Requirement: A faithful copy without images is required: write out all the records exactly.

Record extracts:
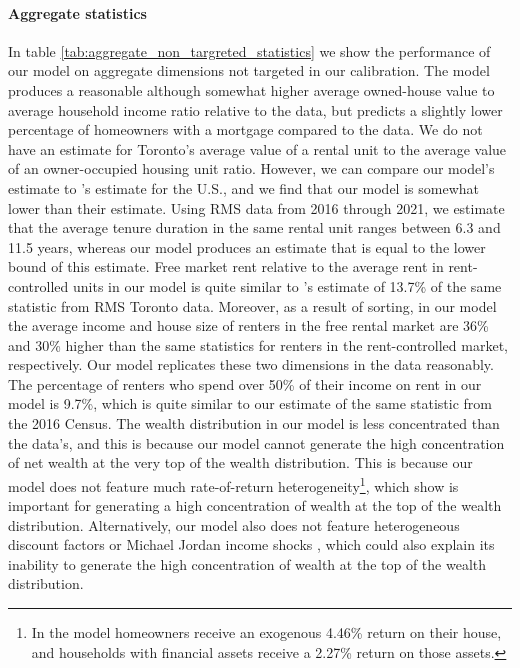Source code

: \documentclass[parskip=full]{article}
\begin{document}
\paragraph{Aggregate statistics} In table \ref{tab:aggregate_non_targreted_statistics} we show the performance of our model on aggregate dimensions not targeted in our calibration. The model produces a reasonable although somewhat higher average owned-house value to average household income ratio relative to the data, but predicts a slightly lower percentage of homeowners with a mortgage compared to the data. We do not have an estimate for Toronto's average value of a rental unit to the average value of an owner-occupied housing unit ratio. However, we can compare our model's estimate to \citet{chatterjee-eyigungor-2015}'s estimate for the U.S., and we find that our model is somewhat lower than their estimate. Using RMS data from 2016 through 2021, we estimate that the average tenure duration in the same rental unit ranges between 6.3 and 11.5 years, whereas our model produces an estimate that is equal to the lower bound of this estimate. Free market rent relative to the average rent in rent-controlled units in our model is quite similar to \citet{zhang-gou}'s estimate of 13.7\% of the same statistic from RMS Toronto data. Moreover, as a result of sorting, in our model the average income and house size of renters in the free rental market are 36\% and 30\% higher than the same statistics for renters in the rent-controlled market, respectively. Our model replicates these two dimensions in the data reasonably. The percentage of renters who spend over 50\% of their income on rent in our model is 9.7\%, which is quite similar to our estimate of the same statistic from the 2016 Census. The wealth distribution in our model is less concentrated than the data's, and this is because our model cannot generate the high concentration of net wealth at the very top of the wealth distribution. This is because our model does not feature much rate-of-return heterogeneity\footnote{In the model homeowners receive an exogenous 4.46\% return on their house, and households with financial assets receive a 2.27\% return on those assets.}, which \citet{fagereng} show is important for generating a high concentration of wealth at the top of the wealth distribution. Alternatively, our model also does not feature heterogeneous discount factors \citep{ks-1998} or Michael Jordan income shocks \citep{mj-shocks}, which could also explain its inability to generate the high concentration of wealth at the top of the wealth distribution.
\end{document}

Answer space:
Source code

: \documentclass[parskip=full]{article}
\begin{document}
\paragraph{Aggregate statistics} In table \ref{tab:aggregate_non_targreted_statistics} we show the performance of our model on aggregate dimensions not targeted in our calibration. The model produces a reasonable although somewhat higher average owned-house value to average household income ratio relative to the data, but predicts a slightly lower percentage of homeowners with a mortgage compared to the data. We do not have an estimate for Toronto's average value of a rental unit to the average value of an owner-occupied housing unit ratio. However, we can compare our model's estimate to \citet{chatterjee-eyigungor-2015}'s estimate for the U.S., and we find that our model is somewhat lower than their estimate. Using RMS data from 2016 through 2021, we estimate that the average tenure duration in the same rental unit ranges between 6.3 and 11.5 years, whereas our model produces an estimate that is equal to the lower bound of this estimate. Free market rent relative to the average rent in rent-controlled units in our model is quite similar to \citet{zhang-gou}'s estimate of 13.7\% of the same statistic from RMS Toronto data. Moreover, as a result of sorting, in our model the average income and house size of renters in the free rental market are 36\% and 30\% higher than the same statistics for renters in the rent-controlled market, respectively. Our model replicates these two dimensions in the data reasonably. The percentage of renters who spend over 50\% of their income on rent in our model is 9.7\%, which is quite similar to our estimate of the same statistic from the 2016 Census. The wealth distribution in our model is less concentrated than the data's, and this is because our model cannot generate the high concentration of net wealth at the very top of the wealth distribution. This is because our model does not feature much rate-of-return heterogeneity\footnote{In the model homeowners receive an exogenous 4.46\% return on their house, and households with financial assets receive a 2.27\% return on those assets.}, which \citet{fagereng} show is important for generating a high concentration of wealth at the top of the wealth distribution. Alternatively, our model also does not feature heterogeneous discount factors \citep{ks-1998} or Michael Jordan income shocks \citep{mj-shocks}, which could also explain its inability to generate the high concentration of wealth at the top of the wealth distribution.
\end{document}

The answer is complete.